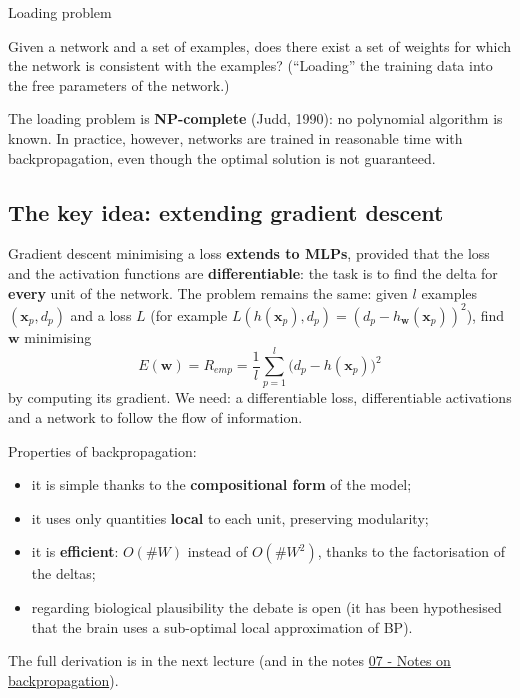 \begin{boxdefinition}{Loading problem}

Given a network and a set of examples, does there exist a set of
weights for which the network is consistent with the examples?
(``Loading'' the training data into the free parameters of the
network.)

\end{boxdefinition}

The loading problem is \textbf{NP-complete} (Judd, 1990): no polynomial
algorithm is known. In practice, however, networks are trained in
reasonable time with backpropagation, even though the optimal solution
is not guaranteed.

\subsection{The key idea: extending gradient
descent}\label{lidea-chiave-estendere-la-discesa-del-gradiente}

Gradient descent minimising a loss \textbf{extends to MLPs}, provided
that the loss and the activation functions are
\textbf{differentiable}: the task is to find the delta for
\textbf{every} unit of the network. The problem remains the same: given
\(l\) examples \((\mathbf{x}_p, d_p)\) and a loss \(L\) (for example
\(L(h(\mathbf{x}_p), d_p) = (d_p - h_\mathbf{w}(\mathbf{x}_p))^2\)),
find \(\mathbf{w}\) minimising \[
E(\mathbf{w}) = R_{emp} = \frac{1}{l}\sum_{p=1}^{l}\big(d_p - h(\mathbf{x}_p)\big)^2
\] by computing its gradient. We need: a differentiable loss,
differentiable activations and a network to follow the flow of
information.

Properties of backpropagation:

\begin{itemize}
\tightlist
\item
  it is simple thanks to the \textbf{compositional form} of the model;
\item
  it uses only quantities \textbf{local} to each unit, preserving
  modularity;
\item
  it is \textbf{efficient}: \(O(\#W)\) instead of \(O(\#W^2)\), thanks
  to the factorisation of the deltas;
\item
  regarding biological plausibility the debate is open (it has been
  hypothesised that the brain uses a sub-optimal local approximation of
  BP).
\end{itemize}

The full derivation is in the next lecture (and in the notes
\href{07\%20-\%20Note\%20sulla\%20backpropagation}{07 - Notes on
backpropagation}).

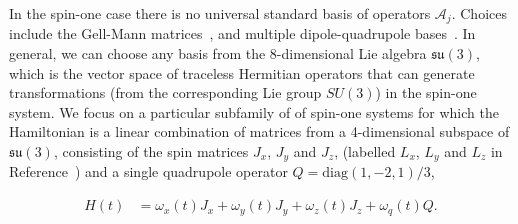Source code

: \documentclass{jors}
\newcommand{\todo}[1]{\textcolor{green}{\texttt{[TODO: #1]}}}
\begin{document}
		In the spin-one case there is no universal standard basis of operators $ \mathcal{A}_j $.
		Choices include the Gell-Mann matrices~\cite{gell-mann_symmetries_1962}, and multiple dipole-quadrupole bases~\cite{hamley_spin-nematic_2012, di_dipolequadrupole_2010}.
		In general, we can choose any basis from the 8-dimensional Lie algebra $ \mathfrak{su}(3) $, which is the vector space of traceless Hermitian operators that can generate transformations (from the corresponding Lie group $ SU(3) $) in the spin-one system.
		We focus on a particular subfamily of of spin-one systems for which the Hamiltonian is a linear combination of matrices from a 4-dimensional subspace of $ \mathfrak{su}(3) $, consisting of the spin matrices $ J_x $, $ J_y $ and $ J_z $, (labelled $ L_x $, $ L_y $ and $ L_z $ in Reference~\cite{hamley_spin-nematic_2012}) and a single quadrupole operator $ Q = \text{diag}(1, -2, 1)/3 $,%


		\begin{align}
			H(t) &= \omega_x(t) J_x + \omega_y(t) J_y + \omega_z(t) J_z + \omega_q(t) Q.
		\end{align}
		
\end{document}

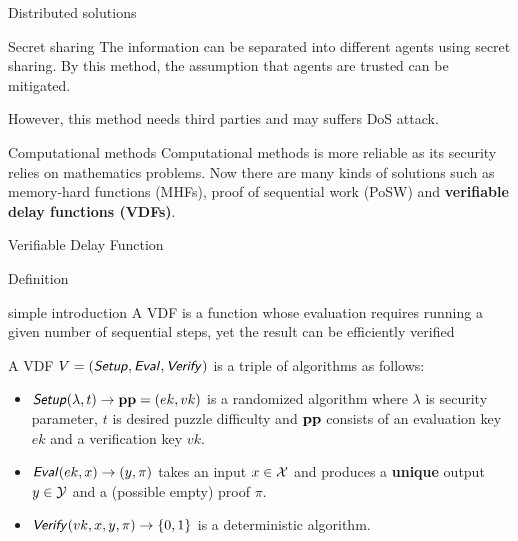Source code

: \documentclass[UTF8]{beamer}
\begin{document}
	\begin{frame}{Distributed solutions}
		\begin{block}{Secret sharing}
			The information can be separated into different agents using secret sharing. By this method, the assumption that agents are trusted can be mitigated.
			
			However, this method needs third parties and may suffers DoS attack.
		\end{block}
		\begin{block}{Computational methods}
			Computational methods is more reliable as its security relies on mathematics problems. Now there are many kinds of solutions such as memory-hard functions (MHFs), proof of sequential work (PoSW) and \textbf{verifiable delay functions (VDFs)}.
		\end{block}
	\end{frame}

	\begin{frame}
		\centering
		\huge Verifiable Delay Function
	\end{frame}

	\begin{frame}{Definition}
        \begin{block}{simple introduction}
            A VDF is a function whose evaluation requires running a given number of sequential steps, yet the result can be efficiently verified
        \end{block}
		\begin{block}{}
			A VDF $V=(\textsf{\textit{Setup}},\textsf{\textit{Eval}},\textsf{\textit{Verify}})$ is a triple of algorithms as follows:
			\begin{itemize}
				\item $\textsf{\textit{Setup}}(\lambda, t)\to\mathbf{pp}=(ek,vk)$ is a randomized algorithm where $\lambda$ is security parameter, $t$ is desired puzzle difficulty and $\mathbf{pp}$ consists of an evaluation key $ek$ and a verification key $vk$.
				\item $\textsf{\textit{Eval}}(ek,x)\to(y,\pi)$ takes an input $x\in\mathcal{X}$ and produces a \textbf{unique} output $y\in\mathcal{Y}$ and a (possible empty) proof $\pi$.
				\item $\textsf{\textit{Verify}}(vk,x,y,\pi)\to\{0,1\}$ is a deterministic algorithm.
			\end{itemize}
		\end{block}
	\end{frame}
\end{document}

◆ ◆ ◆ ◆

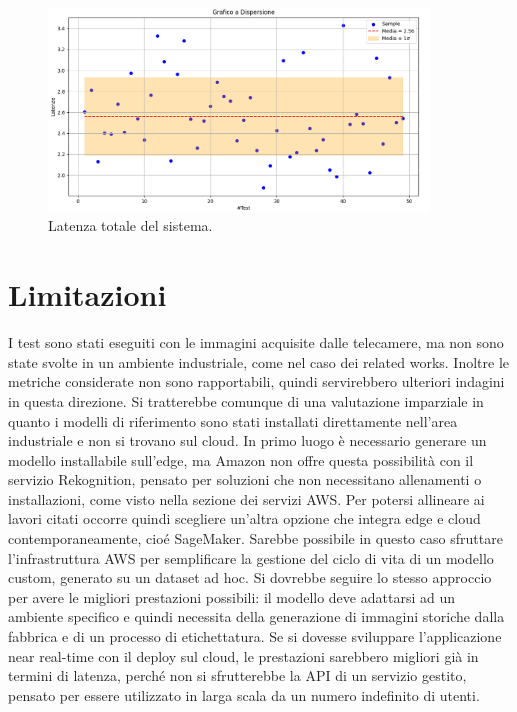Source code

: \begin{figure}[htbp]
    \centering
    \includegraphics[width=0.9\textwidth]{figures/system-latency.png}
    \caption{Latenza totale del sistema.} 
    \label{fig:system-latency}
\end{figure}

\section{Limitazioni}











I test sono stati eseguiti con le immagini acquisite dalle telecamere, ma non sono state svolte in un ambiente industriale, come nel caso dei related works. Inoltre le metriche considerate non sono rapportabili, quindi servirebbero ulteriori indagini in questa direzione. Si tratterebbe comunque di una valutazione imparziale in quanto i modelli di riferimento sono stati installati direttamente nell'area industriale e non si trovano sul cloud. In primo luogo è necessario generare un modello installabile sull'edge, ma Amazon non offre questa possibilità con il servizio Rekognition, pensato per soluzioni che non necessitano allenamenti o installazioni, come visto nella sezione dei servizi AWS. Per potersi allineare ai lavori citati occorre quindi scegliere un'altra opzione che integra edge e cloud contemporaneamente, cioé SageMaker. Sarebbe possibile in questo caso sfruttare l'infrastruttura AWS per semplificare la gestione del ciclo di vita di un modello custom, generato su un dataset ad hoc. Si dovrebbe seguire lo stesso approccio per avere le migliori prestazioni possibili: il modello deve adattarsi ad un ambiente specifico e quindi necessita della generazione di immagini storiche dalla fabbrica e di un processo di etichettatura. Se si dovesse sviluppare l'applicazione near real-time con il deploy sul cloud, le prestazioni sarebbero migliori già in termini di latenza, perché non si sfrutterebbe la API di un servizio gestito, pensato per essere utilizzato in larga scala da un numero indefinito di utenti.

◆ ◆ ◆ ◆

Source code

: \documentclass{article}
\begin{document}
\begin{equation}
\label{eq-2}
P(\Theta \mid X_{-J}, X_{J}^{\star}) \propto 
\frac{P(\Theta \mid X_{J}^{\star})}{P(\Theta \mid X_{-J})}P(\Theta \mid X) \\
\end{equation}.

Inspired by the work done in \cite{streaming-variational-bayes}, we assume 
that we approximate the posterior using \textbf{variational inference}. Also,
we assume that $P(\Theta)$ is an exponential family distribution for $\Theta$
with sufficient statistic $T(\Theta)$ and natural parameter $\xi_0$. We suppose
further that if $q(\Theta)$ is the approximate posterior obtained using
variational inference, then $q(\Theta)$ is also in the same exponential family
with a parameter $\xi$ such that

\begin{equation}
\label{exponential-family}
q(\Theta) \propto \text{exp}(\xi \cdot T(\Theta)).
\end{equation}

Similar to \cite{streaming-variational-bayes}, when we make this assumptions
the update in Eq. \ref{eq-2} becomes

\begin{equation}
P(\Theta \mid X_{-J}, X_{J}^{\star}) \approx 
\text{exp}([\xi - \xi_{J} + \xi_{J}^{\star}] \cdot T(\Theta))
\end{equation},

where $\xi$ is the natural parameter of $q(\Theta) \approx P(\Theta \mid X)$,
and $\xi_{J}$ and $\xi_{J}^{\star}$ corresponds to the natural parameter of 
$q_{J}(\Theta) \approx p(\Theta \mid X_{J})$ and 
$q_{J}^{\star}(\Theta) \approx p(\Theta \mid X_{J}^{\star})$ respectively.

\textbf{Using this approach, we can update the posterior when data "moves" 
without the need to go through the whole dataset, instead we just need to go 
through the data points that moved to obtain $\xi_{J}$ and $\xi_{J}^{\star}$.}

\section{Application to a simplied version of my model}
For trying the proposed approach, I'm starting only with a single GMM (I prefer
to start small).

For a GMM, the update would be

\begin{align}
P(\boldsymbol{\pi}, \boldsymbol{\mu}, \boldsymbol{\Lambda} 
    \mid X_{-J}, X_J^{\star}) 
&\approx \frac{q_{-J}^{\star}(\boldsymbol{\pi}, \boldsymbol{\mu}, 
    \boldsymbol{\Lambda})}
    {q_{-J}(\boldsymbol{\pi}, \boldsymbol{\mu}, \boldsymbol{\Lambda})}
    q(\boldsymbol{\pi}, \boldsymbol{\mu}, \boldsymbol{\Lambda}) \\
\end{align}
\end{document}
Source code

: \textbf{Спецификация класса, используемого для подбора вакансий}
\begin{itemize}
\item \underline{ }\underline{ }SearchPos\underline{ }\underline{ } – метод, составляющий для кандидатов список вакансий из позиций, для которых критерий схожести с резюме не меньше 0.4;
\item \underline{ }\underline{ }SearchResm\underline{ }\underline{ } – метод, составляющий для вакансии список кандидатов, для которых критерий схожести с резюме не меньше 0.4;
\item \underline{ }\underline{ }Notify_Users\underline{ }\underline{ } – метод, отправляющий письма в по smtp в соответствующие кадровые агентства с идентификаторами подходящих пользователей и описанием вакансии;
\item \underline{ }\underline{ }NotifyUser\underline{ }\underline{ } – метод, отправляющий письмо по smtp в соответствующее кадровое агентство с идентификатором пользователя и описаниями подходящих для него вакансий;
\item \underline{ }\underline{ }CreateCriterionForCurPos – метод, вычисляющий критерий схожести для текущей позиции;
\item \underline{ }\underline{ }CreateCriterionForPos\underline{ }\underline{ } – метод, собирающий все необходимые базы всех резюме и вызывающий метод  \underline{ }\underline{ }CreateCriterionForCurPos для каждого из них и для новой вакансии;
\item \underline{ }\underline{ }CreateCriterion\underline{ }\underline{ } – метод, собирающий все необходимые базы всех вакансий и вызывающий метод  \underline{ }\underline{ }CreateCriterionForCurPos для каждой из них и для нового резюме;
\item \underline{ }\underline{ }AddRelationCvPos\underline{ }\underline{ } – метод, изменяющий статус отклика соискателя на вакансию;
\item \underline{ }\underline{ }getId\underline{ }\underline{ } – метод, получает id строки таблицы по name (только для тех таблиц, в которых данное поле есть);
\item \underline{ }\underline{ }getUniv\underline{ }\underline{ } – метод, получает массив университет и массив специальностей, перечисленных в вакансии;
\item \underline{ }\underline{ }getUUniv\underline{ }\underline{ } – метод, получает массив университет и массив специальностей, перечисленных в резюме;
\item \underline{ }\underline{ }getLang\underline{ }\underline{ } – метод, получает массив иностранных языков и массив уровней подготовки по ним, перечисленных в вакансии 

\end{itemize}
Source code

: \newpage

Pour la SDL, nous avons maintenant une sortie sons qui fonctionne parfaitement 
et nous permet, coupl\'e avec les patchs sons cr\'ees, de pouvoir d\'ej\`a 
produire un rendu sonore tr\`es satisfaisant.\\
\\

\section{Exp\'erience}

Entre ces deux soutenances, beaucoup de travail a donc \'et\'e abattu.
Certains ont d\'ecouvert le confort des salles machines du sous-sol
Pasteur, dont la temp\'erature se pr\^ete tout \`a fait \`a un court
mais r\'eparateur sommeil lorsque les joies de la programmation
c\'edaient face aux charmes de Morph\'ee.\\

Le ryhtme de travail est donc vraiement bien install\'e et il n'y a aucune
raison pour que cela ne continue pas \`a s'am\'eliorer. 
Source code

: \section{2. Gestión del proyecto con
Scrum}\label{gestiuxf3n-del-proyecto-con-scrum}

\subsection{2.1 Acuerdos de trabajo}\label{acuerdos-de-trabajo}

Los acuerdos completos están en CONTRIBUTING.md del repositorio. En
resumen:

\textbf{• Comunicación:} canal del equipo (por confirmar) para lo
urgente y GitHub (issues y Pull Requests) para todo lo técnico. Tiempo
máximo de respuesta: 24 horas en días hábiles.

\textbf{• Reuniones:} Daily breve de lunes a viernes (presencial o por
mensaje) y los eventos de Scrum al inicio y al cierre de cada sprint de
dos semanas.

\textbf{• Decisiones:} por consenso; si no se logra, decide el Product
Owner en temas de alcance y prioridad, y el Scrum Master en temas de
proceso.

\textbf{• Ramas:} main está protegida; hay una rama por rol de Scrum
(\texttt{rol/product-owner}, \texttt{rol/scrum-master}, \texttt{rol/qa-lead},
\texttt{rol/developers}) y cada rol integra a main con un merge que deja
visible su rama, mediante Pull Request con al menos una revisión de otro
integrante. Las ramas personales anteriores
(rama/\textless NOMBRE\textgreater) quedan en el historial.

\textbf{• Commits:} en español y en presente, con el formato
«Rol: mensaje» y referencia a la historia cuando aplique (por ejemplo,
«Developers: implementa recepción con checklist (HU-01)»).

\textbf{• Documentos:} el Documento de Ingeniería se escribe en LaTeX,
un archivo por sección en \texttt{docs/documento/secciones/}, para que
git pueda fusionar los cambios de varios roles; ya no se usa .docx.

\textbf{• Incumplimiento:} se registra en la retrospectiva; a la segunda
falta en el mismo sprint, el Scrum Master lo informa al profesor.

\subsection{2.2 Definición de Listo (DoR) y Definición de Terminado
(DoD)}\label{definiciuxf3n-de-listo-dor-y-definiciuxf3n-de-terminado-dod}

◆ ◆ ◆ ◆

Will you return exactly the lines above from the one with "parameters of the" down to the one with "that the loss", counting both as part of the range?

### ANSWER TO THE PROBLEM
(``Loading'' the training data into the free parameters of the
network.)

\end{boxdefinition}

The loading problem is \textbf{NP-complete} (Judd, 1990): no polynomial
algorithm is known. In practice, however, networks are trained in
reasonable time with backpropagation, even though the optimal solution
is not guaranteed.

\subsection{The key idea: extending gradient
descent}\label{lidea-chiave-estendere-la-discesa-del-gradiente}

Gradient descent minimising a loss \textbf{extends to MLPs}, provided
that the loss and the activation functions are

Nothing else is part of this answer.